At the same time, the commissioners commended the 25-year-old criminal’s recent rehabilitation efforts to get him out of the four walls of his cell and into a transitional home.

The Canada-US border crossed William Rainville's Dundee estate in Montérégie.

Photo Martin Alari

The Canada-US border crossed William Rainville’s Dundee estate in Montérégie.

Rainville, a former financial advisor at Desjardins, was sentenced to five years in prison last summer in connection with an impressive seizure of gun corpses at the border.

Unaware that he was being spied on by the Royal Canadian Mounted Police (RCMP), he crossed the Canada-US border six times on his property, pulling a sled loaded with hockey bags.

A portion of 248 Glock-type Polymer80 carcasses hidden in sacks and seized by the Royal Canadian Mounted Police on March 5, 2021.

Photo provided by RCMP

A portion of 248 Glock-type Polymer80 carcasses hidden in sacks and seized by the Royal Canadian Mounted Police on March 5, 2021.

The supply was stuffed in the pockets, but Rainville vowed Friday he didn’t know they were Glock-like Polymer80 parts without a serial number. Similar weapons are regularly found by police in Montreal shootings.

“When I opened the bags I said wow! ‘ he asserted during his hearing, adding that he wanted money for a real estate ‘flip’.

A portion of 248 Glock-type Polymer80 carcasses hidden in sacks and seized by the Royal Canadian Mounted Police on March 5, 2021.

Photo provided by RCMP

A portion of 248 Glock-type Polymer80 carcasses hidden in sacks and seized by the Royal Canadian Mounted Police on March 5, 2021.

Rainville insisted on his upbringing and flawless journey up to his arrest, blaming his setbacks primarily on his self-esteem, which had been “shattered” by a separation and suspension from his job at the time.

The smuggler then claimed that if he got involved in this arms import scheme, it was because of a long-standing “bad company” that had affected him badly. Obviously trying to present a good picture of himself, the trafficker explained that this person had to repay him a $7,000 loan.

He was then offered the opportunity to smuggle contraband through his home in Dundee, near the border, which would allow Rainville to recover a sum of $30,000 as a bonus.
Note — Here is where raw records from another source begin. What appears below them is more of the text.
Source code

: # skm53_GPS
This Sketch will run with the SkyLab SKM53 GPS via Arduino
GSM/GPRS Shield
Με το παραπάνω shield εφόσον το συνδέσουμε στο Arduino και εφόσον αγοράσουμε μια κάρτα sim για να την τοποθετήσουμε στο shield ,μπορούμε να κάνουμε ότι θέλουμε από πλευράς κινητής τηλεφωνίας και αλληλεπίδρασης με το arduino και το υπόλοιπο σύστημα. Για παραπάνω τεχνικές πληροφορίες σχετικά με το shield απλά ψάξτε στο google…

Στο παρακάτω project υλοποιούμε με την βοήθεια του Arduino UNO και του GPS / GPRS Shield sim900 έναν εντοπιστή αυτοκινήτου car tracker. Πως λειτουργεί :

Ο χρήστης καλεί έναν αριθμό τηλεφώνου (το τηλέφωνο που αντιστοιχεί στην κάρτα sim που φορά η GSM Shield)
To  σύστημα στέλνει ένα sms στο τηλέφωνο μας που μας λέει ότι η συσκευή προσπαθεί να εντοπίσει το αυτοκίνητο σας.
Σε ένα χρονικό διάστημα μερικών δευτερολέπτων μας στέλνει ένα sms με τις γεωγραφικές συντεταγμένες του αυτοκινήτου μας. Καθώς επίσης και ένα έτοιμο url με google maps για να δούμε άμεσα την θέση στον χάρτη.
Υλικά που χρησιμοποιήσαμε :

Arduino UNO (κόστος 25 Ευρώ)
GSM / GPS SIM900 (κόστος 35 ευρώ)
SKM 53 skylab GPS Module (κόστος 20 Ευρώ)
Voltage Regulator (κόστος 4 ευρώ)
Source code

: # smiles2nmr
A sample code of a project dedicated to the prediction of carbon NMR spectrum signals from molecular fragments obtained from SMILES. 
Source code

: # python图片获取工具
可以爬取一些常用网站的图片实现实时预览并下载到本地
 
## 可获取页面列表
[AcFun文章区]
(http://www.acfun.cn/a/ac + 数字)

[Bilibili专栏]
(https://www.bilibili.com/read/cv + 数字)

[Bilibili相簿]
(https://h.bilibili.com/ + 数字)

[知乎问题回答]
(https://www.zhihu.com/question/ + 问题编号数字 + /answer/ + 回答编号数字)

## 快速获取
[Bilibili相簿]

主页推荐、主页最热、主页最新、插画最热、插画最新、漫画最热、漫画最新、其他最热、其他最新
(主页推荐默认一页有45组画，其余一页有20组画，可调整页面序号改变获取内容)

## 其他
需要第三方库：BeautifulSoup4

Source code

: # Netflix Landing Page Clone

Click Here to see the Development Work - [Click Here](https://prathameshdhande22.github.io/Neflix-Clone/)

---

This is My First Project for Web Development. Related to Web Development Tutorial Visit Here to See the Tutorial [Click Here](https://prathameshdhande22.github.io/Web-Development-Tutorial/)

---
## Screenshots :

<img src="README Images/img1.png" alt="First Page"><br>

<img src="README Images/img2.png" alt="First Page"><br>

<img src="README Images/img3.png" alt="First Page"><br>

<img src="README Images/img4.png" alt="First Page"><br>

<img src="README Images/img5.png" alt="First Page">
“I’m not the head of the network,” he insisted, expressing little felt regret, a bit like a memorized text.

He then, glancing intermittently at his notes, explained that he had acted out of greed to “satisfy his need for approval” and would now turn the page. A tirade ensued in which he said he had conducted an introspection, using terms more commonly found in speaker accounts than in everyday language.

“I think I’m ready, it’s the right time to go out,” he assured the commissioners, adding he wanted to “stay humble”.

And the fact that he broke prison rules by smoking cannabis once while in detention doesn’t change that, he said.

After deliberation, and even if “the changes observed are recent and the work is far from complete,” the commissioners concluded that after hearing him, Rainville could indeed get his parole.

He has to live in a temporary home and his phone and financial records are being checked. During this time he is not allowed to meet with criminals.

– With Valerie Gonthier

Do you have any information about this story that you would like to share with us?

Do you have a scoop that might be of interest to our readers?